Hadoop Futures at Structure Big Data: DataStax Brisk, EMC, and MapR
GigaOm reported that MapR is
building a proprietary replacement for the Hadoop Distributed File System that is said to be three times faster than the current open source version. It comes with snapshots and no NameNode single point of failure (SPOF) and is said to be API compatible with HDFS, so it can be a drop-in replacement.
DataStax (formerly Riptano) provides support and commercial products for Cassandra, such as the recently announced management tool OpsCenter for Apache Cassandra. During the panel VP of Product, Ben Werther said that Brisk was motivated by customers like Netflix, which stores all their streaming data in Cassandra, and which are also heavy users of Hive for analytics. He noted Netflix wants to be able to have interactive response to Hive queries on ClickStream data without ETL delay. Werther told InfoQ that Brisk will ship within 45 days of the announcement, and that DataStax will be offering commercial support for the distribution. He also said that OpsCenter will allow managing multiple Data Centers, replica sets, and include basic Hadoop monitoring. Werther said that Twitter's Rainbird project for realtime counter analytics using Cassandra will soon be available in open source.

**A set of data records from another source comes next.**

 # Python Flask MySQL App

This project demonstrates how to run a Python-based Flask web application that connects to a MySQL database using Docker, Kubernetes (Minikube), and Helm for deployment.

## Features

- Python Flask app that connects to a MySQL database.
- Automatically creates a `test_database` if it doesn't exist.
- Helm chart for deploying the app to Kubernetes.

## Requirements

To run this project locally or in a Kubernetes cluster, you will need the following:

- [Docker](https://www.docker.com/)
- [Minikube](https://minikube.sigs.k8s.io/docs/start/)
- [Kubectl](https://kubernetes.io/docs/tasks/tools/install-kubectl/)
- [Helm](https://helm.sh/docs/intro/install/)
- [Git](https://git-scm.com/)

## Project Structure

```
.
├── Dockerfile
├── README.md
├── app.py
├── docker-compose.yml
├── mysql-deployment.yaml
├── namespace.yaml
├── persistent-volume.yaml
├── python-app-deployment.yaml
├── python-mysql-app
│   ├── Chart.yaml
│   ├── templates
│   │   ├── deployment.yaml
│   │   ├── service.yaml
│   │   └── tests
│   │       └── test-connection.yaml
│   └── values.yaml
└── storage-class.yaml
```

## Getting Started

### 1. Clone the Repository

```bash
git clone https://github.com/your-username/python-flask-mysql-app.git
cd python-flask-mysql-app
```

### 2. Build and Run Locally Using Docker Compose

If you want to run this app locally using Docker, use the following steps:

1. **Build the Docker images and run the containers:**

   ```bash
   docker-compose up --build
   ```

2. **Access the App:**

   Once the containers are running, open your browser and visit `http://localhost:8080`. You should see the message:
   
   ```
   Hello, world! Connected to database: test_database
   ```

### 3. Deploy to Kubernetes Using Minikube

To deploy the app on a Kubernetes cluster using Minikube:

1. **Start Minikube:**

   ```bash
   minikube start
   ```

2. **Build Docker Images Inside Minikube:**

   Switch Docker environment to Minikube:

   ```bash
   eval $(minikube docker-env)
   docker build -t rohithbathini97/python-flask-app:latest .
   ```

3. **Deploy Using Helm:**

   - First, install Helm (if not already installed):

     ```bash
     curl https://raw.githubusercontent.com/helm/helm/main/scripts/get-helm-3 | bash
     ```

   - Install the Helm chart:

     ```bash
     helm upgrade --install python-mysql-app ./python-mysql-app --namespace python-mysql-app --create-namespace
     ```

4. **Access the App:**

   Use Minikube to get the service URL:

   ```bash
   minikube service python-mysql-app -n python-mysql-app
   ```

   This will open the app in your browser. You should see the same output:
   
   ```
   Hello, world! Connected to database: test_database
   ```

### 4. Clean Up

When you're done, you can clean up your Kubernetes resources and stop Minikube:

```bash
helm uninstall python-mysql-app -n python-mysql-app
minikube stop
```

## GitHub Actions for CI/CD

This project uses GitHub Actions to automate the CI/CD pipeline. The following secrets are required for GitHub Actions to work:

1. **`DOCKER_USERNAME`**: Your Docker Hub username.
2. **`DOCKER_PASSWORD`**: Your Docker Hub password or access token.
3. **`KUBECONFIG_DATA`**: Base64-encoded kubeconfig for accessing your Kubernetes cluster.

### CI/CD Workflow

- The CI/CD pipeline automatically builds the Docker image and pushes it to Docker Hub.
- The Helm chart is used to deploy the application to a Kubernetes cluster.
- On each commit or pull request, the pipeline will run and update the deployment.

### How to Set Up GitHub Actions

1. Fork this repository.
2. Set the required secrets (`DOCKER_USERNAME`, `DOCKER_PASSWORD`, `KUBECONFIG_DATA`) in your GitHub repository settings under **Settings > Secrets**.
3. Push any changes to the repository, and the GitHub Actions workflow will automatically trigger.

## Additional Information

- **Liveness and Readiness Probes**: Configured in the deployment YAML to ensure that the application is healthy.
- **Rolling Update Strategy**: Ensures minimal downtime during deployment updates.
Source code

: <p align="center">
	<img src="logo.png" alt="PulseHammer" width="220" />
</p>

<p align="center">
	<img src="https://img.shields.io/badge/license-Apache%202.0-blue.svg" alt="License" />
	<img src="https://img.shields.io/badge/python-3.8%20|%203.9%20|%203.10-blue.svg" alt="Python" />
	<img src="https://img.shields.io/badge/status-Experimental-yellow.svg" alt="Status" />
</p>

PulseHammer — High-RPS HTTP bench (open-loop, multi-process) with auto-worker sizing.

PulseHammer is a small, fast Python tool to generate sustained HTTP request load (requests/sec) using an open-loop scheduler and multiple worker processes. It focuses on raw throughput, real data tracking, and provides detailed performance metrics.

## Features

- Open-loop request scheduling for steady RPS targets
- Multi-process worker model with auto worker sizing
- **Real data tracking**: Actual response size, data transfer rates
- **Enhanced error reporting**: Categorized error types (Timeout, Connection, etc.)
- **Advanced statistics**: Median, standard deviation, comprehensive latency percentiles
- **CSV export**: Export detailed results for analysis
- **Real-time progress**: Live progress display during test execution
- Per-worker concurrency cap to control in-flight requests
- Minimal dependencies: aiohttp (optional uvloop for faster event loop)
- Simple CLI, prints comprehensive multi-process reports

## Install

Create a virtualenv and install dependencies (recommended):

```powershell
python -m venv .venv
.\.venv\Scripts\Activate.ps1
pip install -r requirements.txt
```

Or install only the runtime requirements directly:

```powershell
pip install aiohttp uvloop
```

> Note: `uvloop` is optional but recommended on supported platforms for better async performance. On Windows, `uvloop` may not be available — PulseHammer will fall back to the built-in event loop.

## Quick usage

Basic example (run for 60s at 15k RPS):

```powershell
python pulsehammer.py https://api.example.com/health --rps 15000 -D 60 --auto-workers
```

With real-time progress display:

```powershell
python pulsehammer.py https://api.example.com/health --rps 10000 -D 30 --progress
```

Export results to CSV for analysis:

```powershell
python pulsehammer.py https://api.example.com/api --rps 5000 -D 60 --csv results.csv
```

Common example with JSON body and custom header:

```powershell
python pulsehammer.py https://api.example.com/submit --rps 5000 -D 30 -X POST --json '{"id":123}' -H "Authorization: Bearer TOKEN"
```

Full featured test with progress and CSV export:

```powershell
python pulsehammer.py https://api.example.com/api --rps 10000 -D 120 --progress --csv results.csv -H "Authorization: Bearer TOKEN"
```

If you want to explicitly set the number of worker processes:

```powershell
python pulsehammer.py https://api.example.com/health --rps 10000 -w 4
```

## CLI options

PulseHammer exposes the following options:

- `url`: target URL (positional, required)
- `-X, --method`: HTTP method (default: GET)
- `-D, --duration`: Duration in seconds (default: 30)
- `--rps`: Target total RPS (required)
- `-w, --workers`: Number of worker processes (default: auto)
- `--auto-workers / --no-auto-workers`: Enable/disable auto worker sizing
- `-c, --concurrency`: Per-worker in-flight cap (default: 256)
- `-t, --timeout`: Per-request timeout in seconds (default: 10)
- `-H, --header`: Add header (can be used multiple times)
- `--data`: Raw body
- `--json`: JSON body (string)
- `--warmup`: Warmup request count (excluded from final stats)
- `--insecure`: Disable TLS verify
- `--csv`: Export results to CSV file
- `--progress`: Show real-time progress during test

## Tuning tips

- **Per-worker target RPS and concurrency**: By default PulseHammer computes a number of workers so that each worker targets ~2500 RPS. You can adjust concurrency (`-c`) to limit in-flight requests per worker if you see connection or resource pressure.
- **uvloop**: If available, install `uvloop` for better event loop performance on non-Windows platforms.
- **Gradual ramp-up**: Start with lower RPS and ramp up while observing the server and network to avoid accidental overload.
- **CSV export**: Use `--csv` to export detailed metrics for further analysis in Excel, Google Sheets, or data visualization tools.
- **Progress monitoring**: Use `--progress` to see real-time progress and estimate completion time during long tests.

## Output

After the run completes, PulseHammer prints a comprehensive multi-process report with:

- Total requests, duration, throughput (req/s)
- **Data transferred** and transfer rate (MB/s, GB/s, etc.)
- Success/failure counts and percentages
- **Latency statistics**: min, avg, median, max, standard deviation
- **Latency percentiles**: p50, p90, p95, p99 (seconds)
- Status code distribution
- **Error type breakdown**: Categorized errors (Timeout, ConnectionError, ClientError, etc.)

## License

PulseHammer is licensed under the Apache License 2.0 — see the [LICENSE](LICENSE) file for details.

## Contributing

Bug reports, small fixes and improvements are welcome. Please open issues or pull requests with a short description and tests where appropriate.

Brisk is based on Apache Hadoop 20.2 and includes:
- CassandraFS, a Hadoop-compatible file system that stores data using Cassandra.
- Input and output formats to read and write Cassandra column families for Hadoop jobs
- Hive support to read and write data stored in Cassandra and to allow transposing data, converting wide rows into multiple narrow rows.
- Updates for the JobTracker (JT) to allow restarting it when nodes fail. However, Werther clarified that Brisk does nothing to persist in-memory JobTracker state, so while Brisk will start up a new JT, running jobs wouldn't be able to complete
- Pre-built configuration: Werther told InfoQ DataStax had simplified the whole stack, with a set of predefined flags so Cassandra comes up as both real time and Hadoop nodes.
Cassandra is a BigTable inspired NoSQL database with a Dynamo architecture. It was initially created and open sourced by Facebook, but the majority of committers on the project work at DataStax including the project chairman and company co-founder Jonathan Ellis. Currently DataStax employs no Hadoop committers. Cassandra supports replication of data across multiple data centers, range scans, separate column families for storing data, and has recently added secondary indexes and the ability to replicate data to different replica groups to allow analysis to access a recent copy of data without impacting production serving requirements.
InfoQ asked Werther about the maturity of Cassandra and how it compares to HBase. Notably, Facebook which created Cassandra has been using HBase for serving large-scale messaging and for real-time analytics. He claimed that while Hadoop has a large community, HBase has a tiny one, whereas Cassandra has a larger community and more momentum. DataStax uses bug fixes, the backlog of unfixed bugs, community discussions, and downloads as metrics to compare adoption. In response to InfoQ's questioning about problems in past Cassandra deployments (such as for Digg) Werther said that the "rapidly maturing" technology was sometimes used a little early or in the wrong way, but that they have large successful customers including Cisco, Rackspace, Constant Contact, Real Networks, and Netflix. Werther also stated that Facebook had been invested in HBase so their decision to use it over Cassandra had more to do with internal decision making. He also claimed that consistency of storage is a red herring because Cassandra's support for eventual consistency is an option and one can run it with strong consistency.
When asked Werther said that Brisk is still being tested internally - there are no beta customers for the technology yet. InfoQ asked about large scale uses of Cassandra. Werther said the largest production deployment is a 700 node cluster being used by a government agency. In terms of transaction volumes, he said Twitter performs 200,000 writes per second for data ingest. In terms of data storage, he said there were clusters that are storing in the "low hundreds of Terabytes" of data.
|Current HDFS||Possible HDFS Improvements||CassandraFS|
|The Name Node (NN) is a single point of failure (SPOF)||Several approaches to amerliorating and elimating the NN SPOF are being developed.||CassandraFS stores data in Cassandra, which has no SPOF.|
|File metadata is held in RAM by a single process, limiting the total files.||Federated HDFS and use of BookKeeper are approaches to scaling HDFS that are being developed.||CassandraFS offers virtually unlimited file scalability.|
|No WAN Replication Support||No WAN Replication Support||Cassandra supports Multi-Data Center Replication|
|Supports append (in Cloudera Distribution for Hadoop 3 and Apache Hadoop 0.21)||n/a||The design allows for append, but the first release won't support it. However, HDFS Append has mostly been used to support HBase, which is an unlikely technology for those using Brisk.|
Werther noted that Brisk works with other Hadoop ecosystem code. In response to InfoQ's questions about how customers can load log data that didn't originate in Cassandra, he said customers could use Cloudera
Flume, which they have verified can be used works with Brisk. Likewise, Werther noted that the Cloudera
Hue browser-based interface for Hadoop works with Brisk.